自分でも意外だが、振り返ってみると、この「読んでみましたアジア本」ではもう何冊もミャンマー(ビルマ)に関する書籍を紹介してきた。

いつも、韓国や中華(主に嫌中、あるいは好台)本を除いて、「日本にはとにかくアジアをテーマにした本が少なすぎる!」とぼやきながら書籍を選定しているが、ことミャンマー本に関しては、個人的には特にこの国に思い入れはないのだが、読んでみたどの本も大変印象に残る興味深い本となっている。

今回のこの一冊も、書名は知っていたがまだ読んでいなかった。初版はもう30年も前の1990年代だから、今読むべきかどうかの判断が決まらずにずっと来ていた。その「背中を押してくれた」のが、ジャーナリストの舛友雄大さんのポッドキャストでミャンマー情勢について語っていた中西嘉宏・京都大学准教授の推薦だった。

それにしてもなぜ筆者がビルマに興味を持ち始めたかというと、それも偶然である。昨年末、中国雲南省との国境に近い、ミャンマーのコーカン地区で起きた内紛というか、内戦が中国メディアで大きく取り上げられ、それをあちこちのメディアをホップステップしながら読んだからだった。

中国国内でなぜ隣国の内紛が注目されたかというと、昨年1年間、中国の社会問題としてたびたび話題に上がっていた電話詐欺、さらには就職詐欺の本拠地がそのコーカンだといわれたからだ。いや、それはもう詐欺というよりも、人身売買や臓器売買にも話が及ぶほどのスケールになっており、騒ぎが大きくなってから実はそれは中国だけではなく、台湾や香港でも「うまい話」に載せられて出かけた人が被害に遭っていることが報道されていた。

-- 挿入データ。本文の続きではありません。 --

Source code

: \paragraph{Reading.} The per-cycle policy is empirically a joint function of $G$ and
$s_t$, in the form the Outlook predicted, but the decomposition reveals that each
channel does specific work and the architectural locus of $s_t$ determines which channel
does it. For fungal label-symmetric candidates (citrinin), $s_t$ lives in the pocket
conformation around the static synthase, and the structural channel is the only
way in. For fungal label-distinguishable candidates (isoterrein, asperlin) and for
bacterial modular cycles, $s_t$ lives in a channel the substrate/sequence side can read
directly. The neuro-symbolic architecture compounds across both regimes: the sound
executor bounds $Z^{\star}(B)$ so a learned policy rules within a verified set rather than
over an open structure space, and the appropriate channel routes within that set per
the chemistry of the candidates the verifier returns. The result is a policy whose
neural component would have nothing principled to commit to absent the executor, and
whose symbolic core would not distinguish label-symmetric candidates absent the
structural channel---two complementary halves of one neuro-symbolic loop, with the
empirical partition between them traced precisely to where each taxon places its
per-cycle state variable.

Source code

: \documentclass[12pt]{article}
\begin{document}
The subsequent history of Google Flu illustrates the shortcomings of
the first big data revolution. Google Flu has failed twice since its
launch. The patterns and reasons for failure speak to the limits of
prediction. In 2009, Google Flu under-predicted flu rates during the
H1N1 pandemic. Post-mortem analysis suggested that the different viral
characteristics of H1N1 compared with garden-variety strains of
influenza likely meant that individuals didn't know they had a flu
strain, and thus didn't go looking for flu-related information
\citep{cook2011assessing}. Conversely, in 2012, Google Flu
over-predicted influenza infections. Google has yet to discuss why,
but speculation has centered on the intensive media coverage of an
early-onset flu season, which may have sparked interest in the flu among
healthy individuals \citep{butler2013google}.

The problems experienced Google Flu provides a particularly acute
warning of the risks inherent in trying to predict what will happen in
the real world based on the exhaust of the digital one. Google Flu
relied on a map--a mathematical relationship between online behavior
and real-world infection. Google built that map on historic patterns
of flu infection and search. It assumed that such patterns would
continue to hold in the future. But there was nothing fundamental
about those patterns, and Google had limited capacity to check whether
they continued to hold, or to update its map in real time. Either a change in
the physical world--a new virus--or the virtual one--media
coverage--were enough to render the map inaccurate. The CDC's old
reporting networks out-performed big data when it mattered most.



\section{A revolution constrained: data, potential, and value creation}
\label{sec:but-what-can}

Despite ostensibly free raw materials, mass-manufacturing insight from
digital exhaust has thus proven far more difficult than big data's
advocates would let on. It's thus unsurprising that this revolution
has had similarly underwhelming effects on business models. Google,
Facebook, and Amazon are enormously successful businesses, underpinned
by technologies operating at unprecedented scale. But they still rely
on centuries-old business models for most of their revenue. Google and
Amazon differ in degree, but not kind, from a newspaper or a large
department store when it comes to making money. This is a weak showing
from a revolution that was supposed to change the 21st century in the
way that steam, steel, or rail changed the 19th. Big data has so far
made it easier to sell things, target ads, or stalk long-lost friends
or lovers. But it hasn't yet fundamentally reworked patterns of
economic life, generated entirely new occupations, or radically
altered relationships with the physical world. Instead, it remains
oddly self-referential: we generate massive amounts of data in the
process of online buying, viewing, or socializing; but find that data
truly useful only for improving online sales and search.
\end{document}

さらに、その拠点はミャンマーのみならず、タイとミャンマーの国境地帯にも拠点があり、さらにはコーカンは「中国人相手」だが、タイの国境近くの拠点では「英語圏相手」の詐欺が行われている――と、かなりの規模で展開されていることが次第にメディアによって明らかになっていた。それこそ、筆者も注目しているある中国人元ジャーナリストは個人的つてを使って、そのミャンマーの拠点への潜入を試みているとまで伝えられており、実際に現地の様子を映した動画などをときおりアップしているのを目にしていた。

それらを見たり読んだりしているうちに、ぼんやりと「中国側からみた」ミャンマー国境都市の出来事が見えてきて、なかなか一筋縄ではいかないらしい、彼の地の状況が気になり始めたところだった。それをまとめたのが、こちらの記事である。

ただ、現地の事情について十分に理解できたとは言い難く、まだもやもやとしたものがあった。そこに前述のポッドキャストで推薦されたのだから、「やっぱり読んでおくべき」という思いで飛びついた。